> _WHAT IS BEING ASKED_
Only the lines below, from the one with "involved in one's" through the one with "processes also give", are to be written out, exactly.

> _MATERIAL SUPPLIED_
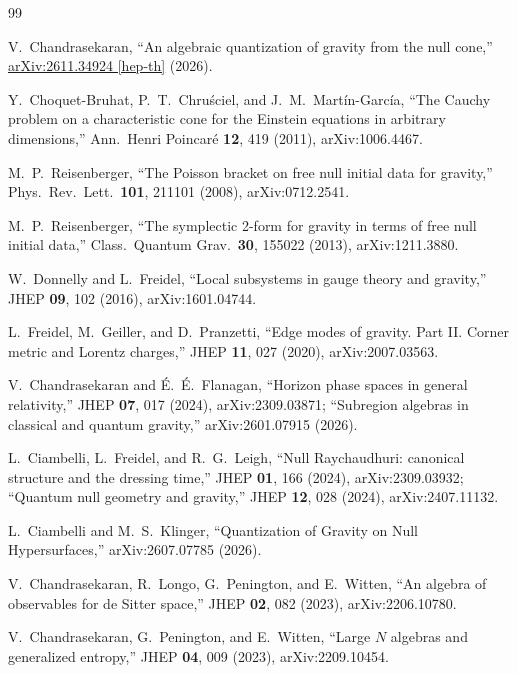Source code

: \documentclass[onecolumn,11pt,aps,prd,amsmath,amssymb,nofootinbib,floatfix]{revtex4-2}
\begin{document}
\begin{thebibliography}{99}

V.~Chandrasekaran, ``An algebraic quantization of gravity from the null cone,'' \href{https://arxiv.org/abs/2611.34924}{arXiv:2611.34924 [hep-th]} (2026).

Y.~Choquet-Bruhat, P.~T.~Chru\'sciel, and J.~M.~Mart\'in-Garc\'ia, ``The Cauchy problem on a characteristic cone for the Einstein equations in arbitrary dimensions,'' Ann.\ Henri Poincar\'e \textbf{12}, 419 (2011), arXiv:1006.4467.

M.~P.~Reisenberger, ``The Poisson bracket on free null initial data for gravity,'' Phys.\ Rev.\ Lett.\ \textbf{101}, 211101 (2008), arXiv:0712.2541.

M.~P.~Reisenberger, ``The symplectic 2-form for gravity in terms of free null initial data,'' Class.\ Quantum Grav.\ \textbf{30}, 155022 (2013), arXiv:1211.3880.

W.~Donnelly and L.~Freidel, ``Local subsystems in gauge theory and gravity,'' JHEP \textbf{09}, 102 (2016), arXiv:1601.04744.

L.~Freidel, M.~Geiller, and D.~Pranzetti, ``Edge modes of gravity. Part II. Corner metric and Lorentz charges,'' JHEP \textbf{11}, 027 (2020), arXiv:2007.03563.

V.~Chandrasekaran and \'E.~\'E.~Flanagan, ``Horizon phase spaces in general relativity,'' JHEP \textbf{07}, 017 (2024), arXiv:2309.03871; ``Subregion algebras in classical and quantum gravity,'' arXiv:2601.07915 (2026).

L.~Ciambelli, L.~Freidel, and R.~G.~Leigh, ``Null Raychaudhuri: canonical structure and the dressing time,'' JHEP \textbf{01}, 166 (2024), arXiv:2309.03932; ``Quantum null geometry and gravity,'' JHEP \textbf{12}, 028 (2024), arXiv:2407.11132.

L.~Ciambelli and M.~S.~Klinger, ``Quantization of Gravity on Null Hypersurfaces,'' arXiv:2607.07785 (2026).

V.~Chandrasekaran, R.~Longo, G.~Penington, and E.~Witten, ``An algebra of observables for de Sitter space,'' JHEP \textbf{02}, 082 (2023), arXiv:2206.10780.

V.~Chandrasekaran, G.~Penington, and E.~Witten, ``Large $N$ algebras and generalized entropy,'' JHEP \textbf{04}, 009 (2023), arXiv:2209.10454.


\end{thebibliography}
\end{document}
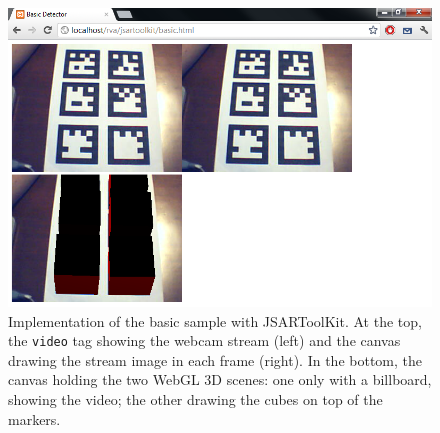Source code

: \begin{figure}[p]
	\begin{center}
		\includegraphics[width=\columnwidth]{report/images/basic.png}
	\end{center}
	\caption[Basic Sample]{Implementation of the basic sample with JSARToolKit. At the top, the \texttt{video} tag showing the webcam stream (left) and the canvas drawing the stream image in each frame (right). In the bottom, the canvas holding the two WebGL 3D scenes: one only with a billboard, showing the video; the other drawing the cubes on top of the markers.}
	\label{fig:basic}
\end{figure}

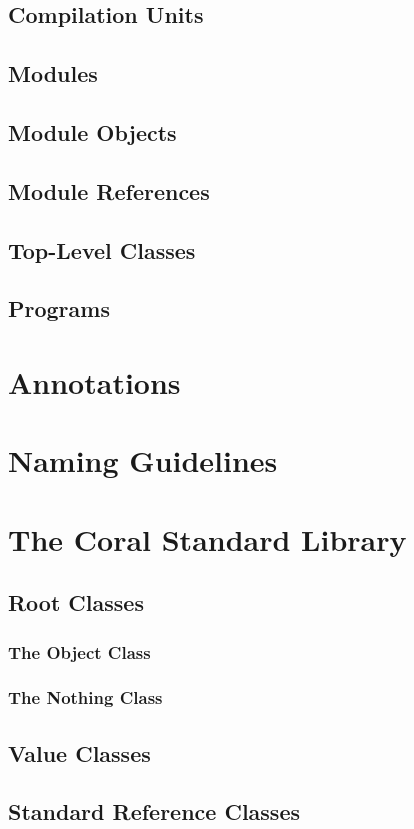 \section{Compilation Units}

\section{Modules}

\section{Module Objects}

\section{Module References}

\section{Top-Level Classes}

\section{Programs}

\chapter{Annotations}

\chapter{Naming Guidelines}

\chapter{The Coral Standard Library}

\section{Root Classes}

\subsection{The Object Class}

\subsection{The Nothing Class}

\section{Value Classes}

\section{Standard Reference Classes}



















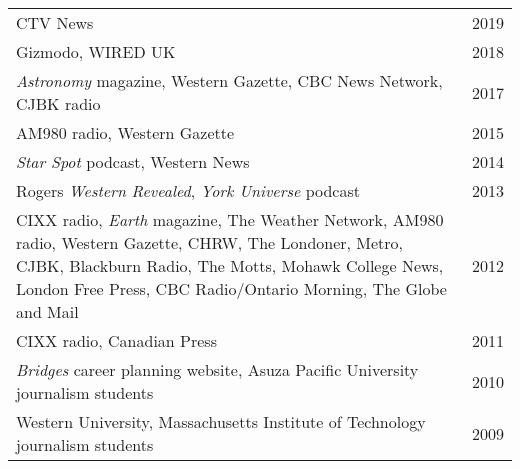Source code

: \begin{tabularx}{\textwidth}{Xr}
CTV News & 2019\\
Gizmodo, WIRED UK &2018\\
{\em Astronomy} magazine, Western Gazette, CBC News Network, CJBK radio & 2017\\
AM980 radio, Western Gazette & 2015\\
{\em Star Spot} podcast, Western News & 2014\\
Rogers {\em Western Revealed}, {\em York Universe} podcast & 2013\\
CIXX radio, {\em Earth} magazine, The Weather Network, AM980 radio, Western Gazette, CHRW, The Londoner, Metro, CJBK, Blackburn Radio, The Motts, Mohawk College News, London Free Press, CBC Radio/Ontario Morning, The Globe and Mail& 2012\\
CIXX radio, Canadian Press&  2011\\
{\em Bridges} career planning website, Asuza Pacific University journalism students& 2010\\
Western University, Massachusetts Institute of Technology journalism students& 2009\\
\end{tabularx}
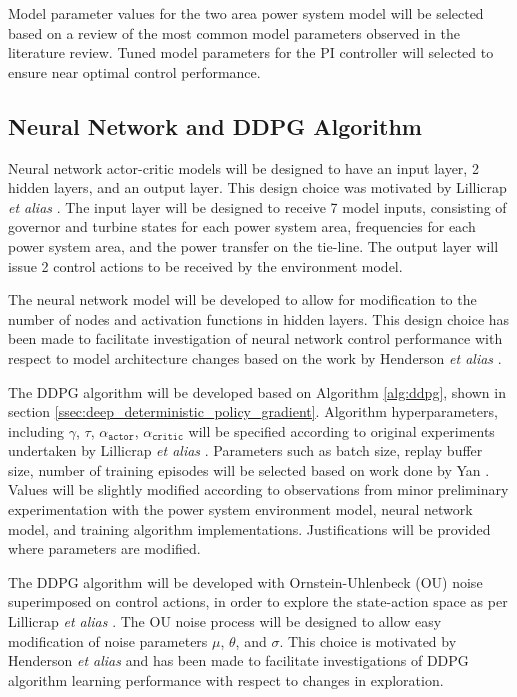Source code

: Model parameter values for the two area power system model will be selected based on a review of the most common model parameters observed in the literature review. Tuned model parameters for the PI controller will selected to ensure near optimal control performance.

\subsection{Neural Network and DDPG Algorithm}\label{ssec:neural_network_model}
Neural network actor-critic models will be designed to have an input layer, 2 hidden layers, and an output layer. This design choice was motivated by Lillicrap \textit{et alias} \cite{Lillicrap2015}. The input layer will be designed to receive 7 model inputs, consisting of governor and turbine states for each power system area, frequencies for each power system area, and the power transfer on the tie-line. The output layer will issue 2 control actions to be received by the environment model.

The neural network model will be developed to allow for modification to the number of nodes and activation functions in hidden layers. This design choice has been made to facilitate investigation of neural network control performance with respect to model architecture changes based on the work by Henderson \textit{et alias} \cite{Henderson2017}.

The DDPG algorithm will be developed based on Algorithm \ref{alg:ddpg}, shown in section \ref{ssec:deep_deterministic_policy_gradient}. Algorithm hyperparameters, including $\gamma$, $\tau$, $\alpha_{\texttt{actor}}$, $\alpha_{\texttt{critic}}$ will be specified according to original experiments undertaken by Lillicrap \textit{et alias} \cite{Lillicrap2015}. Parameters such as batch size, replay buffer size, number of training episodes will be selected based on work done by Yan \cite{Yan2019}. Values will be slightly modified according to observations from minor preliminary experimentation with the power system environment model, neural network model, and training algorithm implementations. Justifications will be provided where parameters are modified.

The DDPG algorithm will be developed with Ornstein-Uhlenbeck (OU) noise superimposed on control actions, in order to explore the state-action space as per Lillicrap \textit{et alias} \cite{Lillicrap2015}. The OU noise process will be designed to allow easy modification of noise parameters $\mu$, $\theta$, and $\sigma$. This choice is motivated by Henderson \textit{et alias} \cite{Henderson2017} and has been made to facilitate investigations of DDPG algorithm learning performance with respect to changes in exploration.


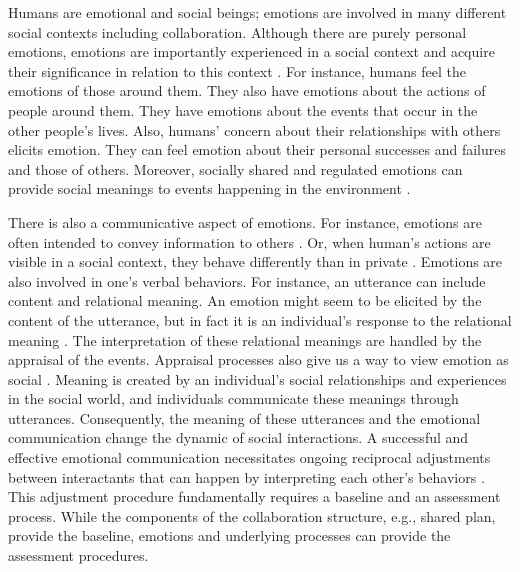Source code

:Humans are emotional and social beings; emotions are involved in many different
social contexts including collaboration. Although there are purely personal
emotions, emotions are importantly experienced in a social context and acquire
their significance in relation to this context
\cite{parkinson:emotion-social-interaction}. For instance, humans feel the
emotions of those around them. They also have emotions about the actions of
people around them. They have emotions about the events that occur in the other
people's lives. Also, humans' concern about their relationships with others
elicits emotion. They can feel emotion about their personal successes and
failures and those of others. Moreover, socially shared and regulated emotions
can provide social meanings to events happening in the environment
\cite{wisecup:sociology-emotions}. 

There is also a communicative aspect of emotions. For instance, emotions are
often intended to convey information to others \cite{goffman:self-presentation}.
Or, when human's actions are visible in a social context, they behave
differently than in private \cite{zajonc:social-facilitation}. Emotions are also
involved in one's verbal behaviors. For instance, an utterance can include
content and relational meaning. An emotion might seem to be elicited by the
content of the utterance, but in fact it is an individual's response to the
relational meaning \cite{planalp:communicating-emotion}. The interpretation of
these relational meanings are handled by the appraisal of the events. Appraisal
processes also give us a way to view emotion as social
\cite{hooft:sharing-emotions}. Meaning is created by an individual's social
relationships and experiences in the social world, and individuals communicate
these meanings through utterances. Consequently, the meaning of these utterances
and the emotional communication change the dynamic of social interactions. A
successful and effective emotional communication necessitates ongoing reciprocal
adjustments between interactants that can happen by interpreting each other's
behaviors \cite{parkinson:emotion-social-interaction}. This adjustment procedure
fundamentally requires a baseline and an assessment process. While the
components of the collaboration structure, e.g., shared plan, provide the
baseline, emotions and underlying processes can provide the assessment
procedures.

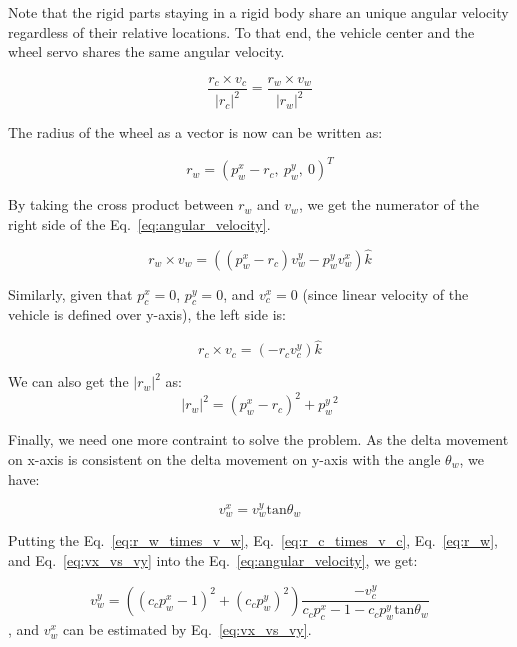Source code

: \documentclass[a4paper]{article}
\begin{document}
Note that the rigid parts staying in a rigid body share an unique angular velocity regardless of their relative locations. To that end, the vehicle center and the wheel servo shares the same angular velocity.

\begin{equation}
\frac{r_c \times v_c}{|r_c|^2} = \frac{r_w \times v_w}{|r_w|^2}
\label{eq:angular_velocity}
\end{equation}

The radius of the wheel as a vector is now can be written as:

\begin{equation}
r_w = (p^x_w - r_c,~p^y_w,~0)^T
\label{eq:radius_of_wheel}
\end{equation}

By taking the cross product between $r_w$ and $v_w$, we get the numerator of the right side of the Eq.~\ref{eq:angular_velocity}.

\begin{equation}
r_w \times v_w = ((p^x_w - r_c) v^y_w - p^y_w v^x_w)\hat{k}
\label{eq:r_w_times_v_w}
\end{equation}

Similarly, given that $p^x_c=0$, $p^y_c=0$, and $v^x_c=0$ (since linear velocity of the vehicle is defined over y-axis), the left side is:

\begin{equation}
r_c \times v_c = (-r_c v^y_c)\hat{k}
\label{eq:r_c_times_v_c}
\end{equation}

We can also get the $|r_w|^2$ as:
\begin{equation}
|r_w|^2 = (p^x_w - r_c)^2 + {p^y_w}^2
\label{eq:r_w}
\end{equation}

Finally, we need one more contraint to solve the problem. As the delta movement on x-axis is consistent on the delta movement on y-axis with the angle $\theta_w$, we have:

\begin{equation}
v^x_w = v^y_w \text{tan}\theta_w
\label{eq:vx_vs_vy}
\end{equation}


Putting the Eq.~\ref{eq:r_w_times_v_w}, Eq.~\ref{eq:r_c_times_v_c}, Eq.~\ref{eq:r_w}, and Eq.~\ref{eq:vx_vs_vy} into the Eq.~\ref{eq:angular_velocity}, we get:

\begin{equation}
v^y_w = ((c_c p^x_w - 1)^2 + (c_c p^y_w)^2) \frac{-v^y_c}{c_c p^x_c - 1 - c_c p^y_w \text{tan}\theta_w}
\label{eq:vy}
\end{equation}
, and $v^x_w$ can be estimated by Eq.~\ref{eq:vx_vs_vy}.
\end{document}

> _RESULT_
involved in one's verbal behaviors. For instance, an utterance can include
content and relational meaning. An emotion might seem to be elicited by the
content of the utterance, but in fact it is an individual's response to the
relational meaning \cite{planalp:communicating-emotion}. The interpretation of
these relational meanings are handled by the appraisal of the events. Appraisal
processes also give us a way to view emotion as social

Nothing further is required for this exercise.